As part of an effective summer, I have read several books. Now as part of wasting homework time, I will review them.
1. The Prophet
By Kahlil Gibran
This is a short one and easy to read. Basically this guy tells you everything you need to know about life, the universe, and everything (something which Douglas Adams couldn't manage in more than three volumes) and in a very peotic way. If only Gibran were around today, maybe Almistra would ask The Prophet to speak to us of internet dating. 10/10
2. Leadership and Self-deception
By The Arbinger Institute
How can an institute write a book? Answer: Not very well. Okay, the message was good and I agree with it etc. but it is SO BORING. I couldn't finish it. It reads way too much like a corporate training manual because it's a corporate training manual (which I was supposed to read for my job). Might I reccomend books be written by humans from now on?
By Gore Vidal
I bought this used at that cool enormous used bookstore they have in Portland. That was last August, and that's when I started it. I had a hard time staying awake for the first 50 pages or so, but to be fair I was in a hot tub for most of that time (that's another amusing story, by the way).
So I was turned off to it for a while until I picked it up again in July and finished a couple of weeks ago, fully one year after starting it. Well maybe I've matured or maybe it just got more interesting, but I loved it. And the last two pages were some of the most chilling I've ever read.
4. Welcome to the Monkey House
By Kurt Vonnegut
With a name like that, how can you go wrong? This is, in the author's opinion, a collection of his worst short stories. I liked most of the ones I read though, especially Harrison Bergeron.

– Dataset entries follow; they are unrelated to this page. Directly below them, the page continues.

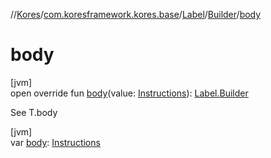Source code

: //[Kores](../../../../index.md)/[com.koresframework.kores.base](../../index.md)/[Label](../index.md)/[Builder](index.md)/[body](body.md)

# body

[jvm]\
open override fun [body](body.md)(value: [Instructions](../../../com.koresframework.kores/-instructions/index.md)): [Label.Builder](index.md)

See T.body

[jvm]\
var [body](body.md): [Instructions](../../../com.koresframework.kores/-instructions/index.md)
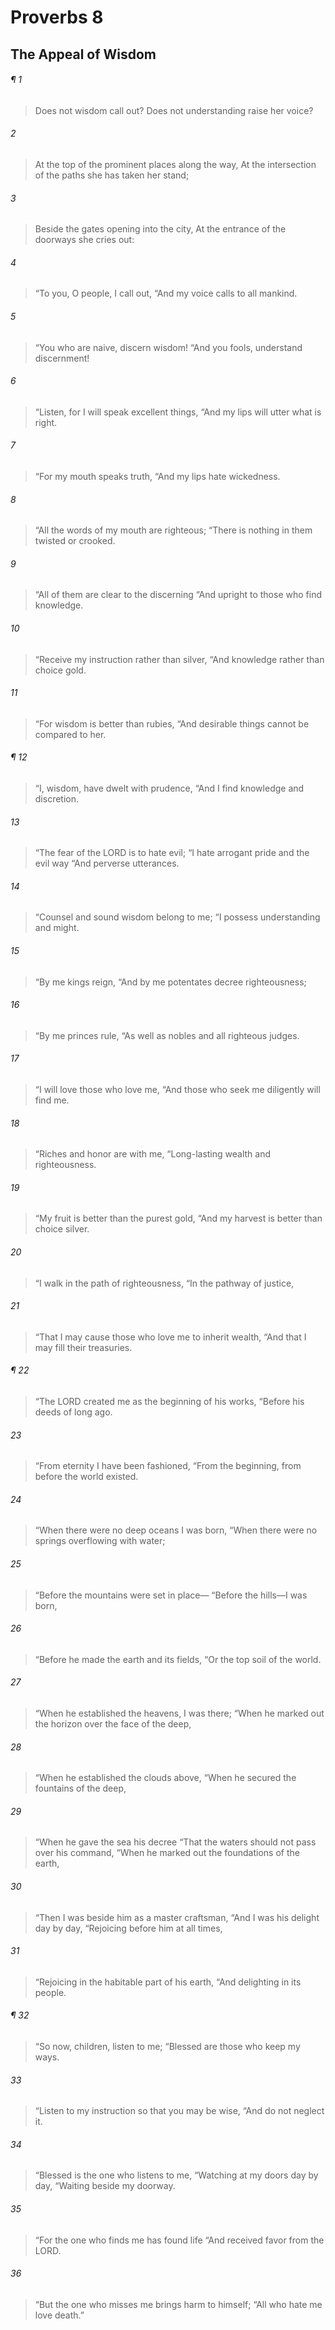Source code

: # Proverbs 8
## The Appeal of Wisdom
###### ¶ 1
> Does not wisdom call out?
> Does not understanding raise her voice?
###### 2
> At the top of the prominent places along the way,
> At the intersection of the paths she has taken her stand;
###### 3
> Beside the gates opening into the city,
> At the entrance of the doorways she cries out:
###### 4
> “To you, O people, I call out,
> “And my voice calls to all mankind.
###### 5
> “You who are naive, discern wisdom!
> “And you fools, understand discernment!
###### 6
> “Listen, for I will speak excellent things,
> “And my lips will utter what is right.
###### 7
> “For my mouth speaks truth,
> “And my lips hate wickedness.
###### 8
> “All the words of my mouth are righteous;
> “There is nothing in them twisted or crooked.
###### 9
> “All of them are clear to the discerning
> “And upright to those who find knowledge.
###### 10
> “Receive my instruction rather than silver,
> “And knowledge rather than choice gold.
###### 11
> “For wisdom is better than rubies,
> “And desirable things cannot be compared to her.
###### ¶ 12
> “I, wisdom, have dwelt with prudence,
> “And I find knowledge and discretion.
###### 13
> “The fear of the LORD is to hate evil;
> “I hate arrogant pride and the evil way
> “And perverse utterances.
###### 14
> “Counsel and sound wisdom belong to me;
> “I possess understanding and might.
###### 15
> “By me kings reign,
> “And by me potentates decree righteousness;
###### 16
> “By me princes rule,
> “As well as nobles and all righteous judges.
###### 17
> “I will love those who love me,
> “And those who seek me diligently will find me.
###### 18
> “Riches and honor are with me,
> “Long-lasting wealth and righteousness.
###### 19
> “My fruit is better than the purest gold,
> “And my harvest is better than choice silver.
###### 20
> “I walk in the path of righteousness,
> “In the pathway of justice,
###### 21
> “That I may cause those who love me to inherit wealth,
> “And that I may fill their treasuries.
###### ¶ 22
> “The LORD created me as the beginning of his works,
> “Before his deeds of long ago.
###### 23
> “From eternity I have been fashioned,
> “From the beginning, from before the world existed.
###### 24
> “When there were no deep oceans I was born,
> “When there were no springs overflowing with water;
###### 25
> “Before the mountains were set in place—
> “Before the hills—I was born,
###### 26
> “Before he made the earth and its fields,
> “Or the top soil of the world.
###### 27
> “When he established the heavens, I was there;
> “When he marked out the horizon over the face of the deep,
###### 28
> “When he established the clouds above,
> “When he secured the fountains of the deep,
###### 29
> “When he gave the sea his decree
> “That the waters should not pass over his command,
> “When he marked out the foundations of the earth,
###### 30
> “Then I was beside him as a master craftsman,
> “And I was his delight day by day,
> “Rejoicing before him at all times,
###### 31
> “Rejoicing in the habitable part of his earth,
> “And delighting in its people.
###### ¶ 32
> “So now, children, listen to me;
> “Blessed are those who keep my ways.
###### 33
> “Listen to my instruction so that you may be wise,
> “And do not neglect it.
###### 34
> “Blessed is the one who listens to me,
> “Watching at my doors day by day,
> “Waiting beside my doorway.
###### 35
> “For the one who finds me has found life
> “And received favor from the LORD.
###### 36
> “But the one who misses me brings harm to himself;
> “All who hate me love death.”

5. I Sing the Body Electric!
By Ray Bradbury
If only this book were as groovy as that Weather Report album. Although I did make an important discovery while reading it: I hate Ray Bradbury. I hate the way he can't just come out and say exactly what the hell is going on in his story. "Peter Horn didn't want to be the father of a small blue pyramid." is the first line of "Tomorrow's Child". OH MY SWEET NOTHINGS, WHAT IS GOING ON? TELL ME RAY, I CAN'T TAKE THE SUSPENSE!! I MUST READ MORE!

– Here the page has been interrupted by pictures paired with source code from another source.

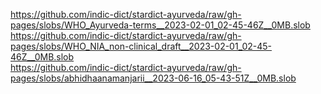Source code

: https://github.com/indic-dict/stardict-ayurveda/raw/gh-pages/slobs/WHO_Ayurveda-terms__2023-02-01_02-45-46Z__0MB.slob  
https://github.com/indic-dict/stardict-ayurveda/raw/gh-pages/slobs/WHO_NIA_non-clinical_draft__2023-02-01_02-45-46Z__0MB.slob  
https://github.com/indic-dict/stardict-ayurveda/raw/gh-pages/slobs/abhidhaanamanjarii__2023-06-16_05-43-51Z__0MB.slob  
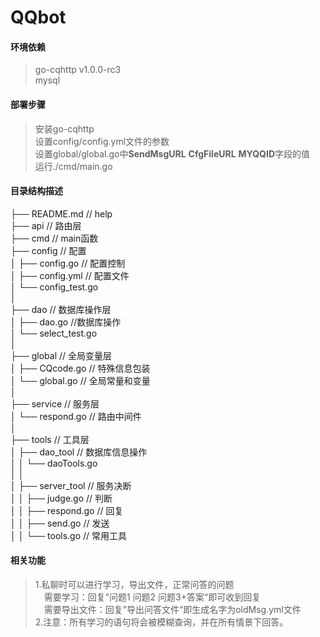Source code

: # QQbot

#### 环境依赖
>go-cqhttp v1.0.0-rc3  
>mysql

#### 部署步骤
>安装go-cqhttp  
>设置config/config.yml文件的参数  
>设置global/global.go中**SendMsgURL** **CfgFileURL** **MYQQID**字段的值  
>运行./cmd/main.go

#### 目录结构描述
├── README.md                   // help  
├── api                         // 路由层  
├── cmd                         // main函数  
├── config                      // 配置  
│   ├── config.go               // 配置控制   
│   ├── config.yml              // 配置文件  
│   └── config_test.go  
│  
├── dao                         // 数据库操作层  
│   ├── dao.go                  //数据库操作  
│   └── select_test.go  
│  
├── global                      // 全局变量层  
│   ├── CQcode.go               // 特殊信息包装   
│   └── global.go               // 全局常量和变量  
│   
├── service                     // 服务层  
│   └── respond.go              // 路由中间件  
│  
├── tools                       // 工具层    
│   ├── dao_tool                // 数据库信息操作  
│   │    └── daoTools.go  
│   │  
│   ├── server_tool             // 服务决断  
│   │   ├── judge.go            // 判断  
│   │   ├── respond.go          // 回复  
│   │   ├── send.go             // 发送  
│   │   └── tools.go            // 常用工具

#### 相关功能
>1.私聊时可以进行学习，导出文件，正常问答的问题  
> &emsp;需要学习：回复”问题1 问题2 问题3+答案“即可收到回复  
> &emsp;需要导出文件：回复”导出问答文件“即生成名字为oldMsg.yml文件  
>2.注意：所有学习的语句将会被模糊查询，并在所有情景下回答。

That sums up how I did not feel reading any of his short stories. And man, this guy can preach. One story (that the collection is named after) is about a robotic grandmother, who after six months of listening to her grandchildren (humans) and squirting jets of water out of her index finger, suddenly starts spouting out her philosophical take on why she exists. Robotic grandmothers are supposed to bake cookies on command, not bore us with metaphysics.
All in all, a successful summer of reading. Even bad books are still pretty good. Especially on a road trip or when you're stuck out in the desert under a juniper (see previous entry).